REQUIRED ACTION: Copy nothing but the lines below running from the line containing "guarantees provided for" through the line containing "architecture, abstracting away", both end lines included.

MATERIALS PROVIDED:
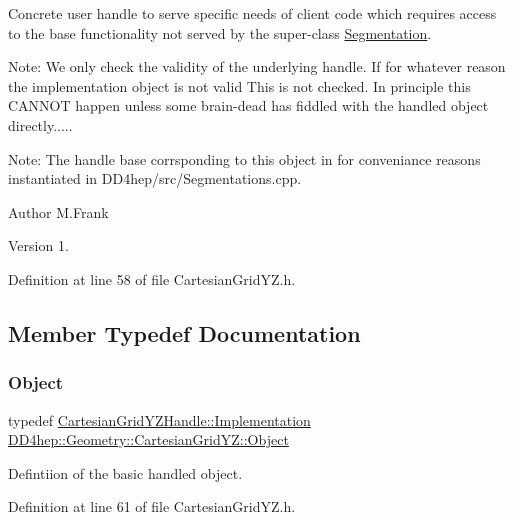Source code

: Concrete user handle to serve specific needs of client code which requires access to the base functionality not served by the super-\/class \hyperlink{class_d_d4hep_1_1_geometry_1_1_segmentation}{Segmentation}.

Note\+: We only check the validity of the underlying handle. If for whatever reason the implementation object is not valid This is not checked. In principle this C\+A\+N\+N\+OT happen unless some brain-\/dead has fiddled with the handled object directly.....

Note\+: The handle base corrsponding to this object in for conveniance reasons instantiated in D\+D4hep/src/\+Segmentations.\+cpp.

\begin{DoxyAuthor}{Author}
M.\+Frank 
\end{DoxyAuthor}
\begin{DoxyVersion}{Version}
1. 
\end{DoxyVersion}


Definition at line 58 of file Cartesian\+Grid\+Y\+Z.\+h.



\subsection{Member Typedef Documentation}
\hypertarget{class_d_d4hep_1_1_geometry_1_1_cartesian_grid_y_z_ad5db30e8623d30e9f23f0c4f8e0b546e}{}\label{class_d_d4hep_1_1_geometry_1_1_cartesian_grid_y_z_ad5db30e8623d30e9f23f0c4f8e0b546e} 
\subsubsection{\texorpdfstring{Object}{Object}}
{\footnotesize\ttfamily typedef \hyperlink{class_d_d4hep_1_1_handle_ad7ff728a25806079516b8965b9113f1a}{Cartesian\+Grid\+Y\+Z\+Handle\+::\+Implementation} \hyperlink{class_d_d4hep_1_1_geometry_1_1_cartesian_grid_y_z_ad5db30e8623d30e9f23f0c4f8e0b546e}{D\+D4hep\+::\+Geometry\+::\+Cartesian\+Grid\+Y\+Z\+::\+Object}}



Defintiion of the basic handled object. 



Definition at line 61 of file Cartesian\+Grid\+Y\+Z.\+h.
* * *
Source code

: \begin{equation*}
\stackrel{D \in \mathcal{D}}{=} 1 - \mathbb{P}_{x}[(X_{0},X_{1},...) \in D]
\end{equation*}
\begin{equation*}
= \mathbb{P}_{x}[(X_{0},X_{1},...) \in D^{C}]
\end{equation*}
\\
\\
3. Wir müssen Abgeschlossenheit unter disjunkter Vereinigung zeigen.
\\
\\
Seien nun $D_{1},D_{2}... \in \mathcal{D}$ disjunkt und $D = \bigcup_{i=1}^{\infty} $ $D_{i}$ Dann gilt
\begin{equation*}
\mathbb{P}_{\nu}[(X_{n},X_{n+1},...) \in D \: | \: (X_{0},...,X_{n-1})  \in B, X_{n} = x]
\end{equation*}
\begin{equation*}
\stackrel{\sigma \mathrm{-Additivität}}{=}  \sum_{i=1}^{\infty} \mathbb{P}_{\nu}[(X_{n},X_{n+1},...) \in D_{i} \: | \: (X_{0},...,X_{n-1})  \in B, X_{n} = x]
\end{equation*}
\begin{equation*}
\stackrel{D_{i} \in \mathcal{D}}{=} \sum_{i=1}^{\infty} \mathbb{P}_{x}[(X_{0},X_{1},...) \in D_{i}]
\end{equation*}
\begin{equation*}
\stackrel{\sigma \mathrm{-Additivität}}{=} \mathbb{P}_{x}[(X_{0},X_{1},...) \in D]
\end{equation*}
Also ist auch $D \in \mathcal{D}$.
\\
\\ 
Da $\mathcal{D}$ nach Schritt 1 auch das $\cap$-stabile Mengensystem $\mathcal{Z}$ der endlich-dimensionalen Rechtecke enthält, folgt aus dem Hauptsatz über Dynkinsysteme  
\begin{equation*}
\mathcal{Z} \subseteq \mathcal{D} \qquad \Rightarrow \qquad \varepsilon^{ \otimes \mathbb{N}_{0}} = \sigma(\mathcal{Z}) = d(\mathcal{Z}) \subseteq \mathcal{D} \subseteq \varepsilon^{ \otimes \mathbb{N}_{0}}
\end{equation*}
* * *
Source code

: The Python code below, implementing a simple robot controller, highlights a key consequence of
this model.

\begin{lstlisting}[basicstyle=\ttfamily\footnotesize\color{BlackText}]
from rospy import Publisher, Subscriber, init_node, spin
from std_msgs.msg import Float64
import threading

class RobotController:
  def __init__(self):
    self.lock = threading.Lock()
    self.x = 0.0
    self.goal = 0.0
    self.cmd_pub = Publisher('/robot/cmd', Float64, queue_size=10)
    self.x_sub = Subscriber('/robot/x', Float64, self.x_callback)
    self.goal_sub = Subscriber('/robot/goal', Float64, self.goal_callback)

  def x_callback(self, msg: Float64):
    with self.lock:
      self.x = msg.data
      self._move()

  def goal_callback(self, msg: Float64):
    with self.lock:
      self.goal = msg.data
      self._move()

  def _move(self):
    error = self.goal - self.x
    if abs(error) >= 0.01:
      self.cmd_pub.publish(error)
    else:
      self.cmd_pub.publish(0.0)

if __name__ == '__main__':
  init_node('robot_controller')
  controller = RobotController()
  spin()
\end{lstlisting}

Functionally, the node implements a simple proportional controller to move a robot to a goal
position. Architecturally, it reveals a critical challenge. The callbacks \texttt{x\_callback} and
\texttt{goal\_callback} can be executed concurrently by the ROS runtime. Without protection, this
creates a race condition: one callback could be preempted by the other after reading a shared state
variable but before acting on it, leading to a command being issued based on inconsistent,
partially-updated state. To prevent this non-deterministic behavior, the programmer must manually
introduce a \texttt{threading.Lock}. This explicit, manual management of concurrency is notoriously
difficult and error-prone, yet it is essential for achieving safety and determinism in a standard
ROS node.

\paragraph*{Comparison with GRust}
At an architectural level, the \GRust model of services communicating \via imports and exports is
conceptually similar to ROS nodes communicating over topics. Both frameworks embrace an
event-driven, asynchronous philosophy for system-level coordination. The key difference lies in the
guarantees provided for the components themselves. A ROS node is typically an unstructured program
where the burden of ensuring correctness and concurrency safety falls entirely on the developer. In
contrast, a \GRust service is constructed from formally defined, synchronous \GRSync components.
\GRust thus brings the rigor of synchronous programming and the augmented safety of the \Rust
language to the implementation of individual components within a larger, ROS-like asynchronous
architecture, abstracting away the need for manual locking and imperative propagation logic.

SOLUTION FOR THIS EXERCISE:
guarantees provided for the components themselves. A ROS node is typically an unstructured program
where the burden of ensuring correctness and concurrency safety falls entirely on the developer. In
contrast, a \GRust service is constructed from formally defined, synchronous \GRSync components.
\GRust thus brings the rigor of synchronous programming and the augmented safety of the \Rust
language to the implementation of individual components within a larger, ROS-like asynchronous
architecture, abstracting away the need for manual locking and imperative propagation logic.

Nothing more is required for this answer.